JUST before United Flight 93 crashed, some of the passengers learned of the attacks on the World Trade Centre and may have tried to overpower their hijackers to keep the jetliner from hitting another landmark.

Authorities have not disclosed whether there was a struggle aboard the plane carrying 45 people, and have not said what caused it to plunge into a Pennsylvania field.

But some of the victims telephoned relatives from the plane and said that they had resolved to wrest control of the flight back from their captors. Passenger Jeremy Glick, 31, telephoned his wife, Liz, after terrorists took over, Glick's uncle Tom Crowley said. She conferenced the call to an emergency dispatcher, who told Glick about the New York attacks.

"Jeremy and the people around them found out about the flights into the World Trade Centre and decided that if their fate was to die, they should fight," Mr Crowley said.

"At some point, Jeremy put the phone down and simply went and did what he could do" with the help of an unspecified number of other passengers, he said.

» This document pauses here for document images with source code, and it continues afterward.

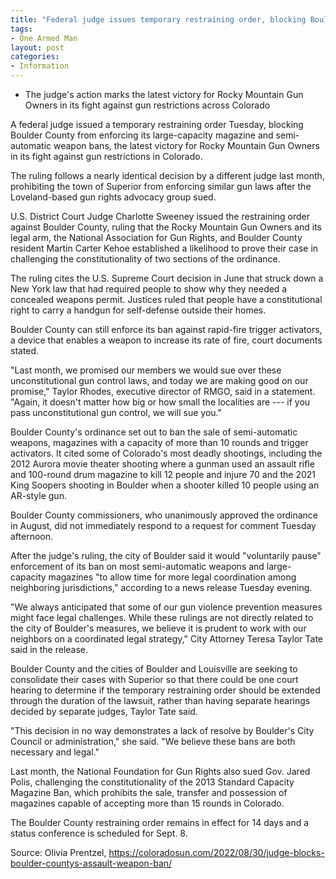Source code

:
 ```yaml
---
title: "Federal judge issues temporary restraining order, blocking Boulder County's ban of some semi-automatic weapons"
tags:
- One Armed Man
layout: post
categories:
- Information
---
```


- The judge's action marks the latest victory for Rocky Mountain Gun Owners in its fight against gun restrictions across Colorado

A federal judge issued a temporary restraining order Tuesday, blocking Boulder County from enforcing its large-capacity magazine and semi-automatic weapon bans, the latest victory for Rocky Mountain Gun Owners in its fight against gun restrictions in Colorado.

The ruling follows a nearly identical decision by a different judge last month, prohibiting the town of Superior from enforcing similar gun laws after the Loveland-based gun rights advocacy group sued.

U.S. District Court Judge Charlotte Sweeney issued the restraining order against Boulder County, ruling that the Rocky Mountain Gun Owners and its legal arm, the National Association for Gun Rights, and Boulder County resident Martin Carter Kehoe established a likelihood to prove their case in challenging the constitutionality of two sections of the ordinance.

The ruling cites the U.S. Supreme Court decision in June that struck down a New York law that had required people to show why they needed a concealed weapons permit. Justices ruled that people have a constitutional right to carry a handgun for self-defense outside their homes.

Boulder County can still enforce its ban against rapid-fire trigger activators, a device that enables a weapon to increase its rate of fire, court documents stated.

"Last month, we promised our members we would sue over these unconstitutional gun control laws, and today we are making good on our promise," Taylor Rhodes, executive director of RMGO, said in a statement. "Again, it doesn't matter how big or how small the localities are --- if you pass unconstitutional gun control, we will sue you."

Boulder County's ordinance set out to ban the sale of semi-automatic weapons, magazines with a capacity of more than 10 rounds and trigger activators. It cited some of Colorado's most deadly shootings, including the 2012 Aurora movie theater shooting where a gunman used an assault rifle and 100-round drum magazine to kill 12 people and injure 70 and the 2021 King Soopers shooting in Boulder when a shooter killed 10 people using an AR-style gun.

Boulder County commissioners, who unanimously approved the ordinance in August, did not immediately respond to a request for comment Tuesday afternoon.

After the judge's ruling, the city of Boulder said it would "voluntarily pause" enforcement of its ban on most semi-automatic weapons and large-capacity magazines "to allow time for more legal coordination among neighboring jurisdictions," according to a news release Tuesday evening.

"We always anticipated that some of our gun violence prevention measures might face legal challenges. While these rulings are not directly related to the city of Boulder's measures, we believe it is prudent to work with our neighbors on a coordinated legal strategy," City Attorney Teresa Taylor Tate said in the release.

Boulder County and the cities of Boulder and Louisville are seeking to consolidate their cases with Superior so that there could be one court hearing to determine if the temporary restraining order should be extended through the duration of the lawsuit, rather than having separate hearings decided by separate judges, Taylor Tate said.

"This decision in no way demonstrates a lack of resolve by Boulder's City Council or administration," she said. "We believe these bans are both necessary and legal."

Last month, the National Foundation for Gun Rights also sued Gov. Jared Polis, challenging the constitutionality of the 2013 Standard Capacity Magazine Ban, which prohibits the sale, transfer and possession of magazines capable of accepting more than 15 rounds in Colorado.

The Boulder County restraining order remains in effect for 14 days and a status conference is scheduled for Sept. 8.

Source: Olivia Prentzel, https://coloradosun.com/2022/08/30/judge-blocks-boulder-countys-assault-weapon-ban/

Among them was Thomas Burnett, a 38-year-old business executive from California. In a series of four mobile phone calls, Burnett had his wife, Deena, conference in the FBI and calmly gathered information about the other hijacked flights.

Burnett said 'a group of us are going to do something', his wife said, and he gave every indication that sacrificing the passengers wasn't part of their plan. "He was coming home. He was going to solve this problem and come back," she said.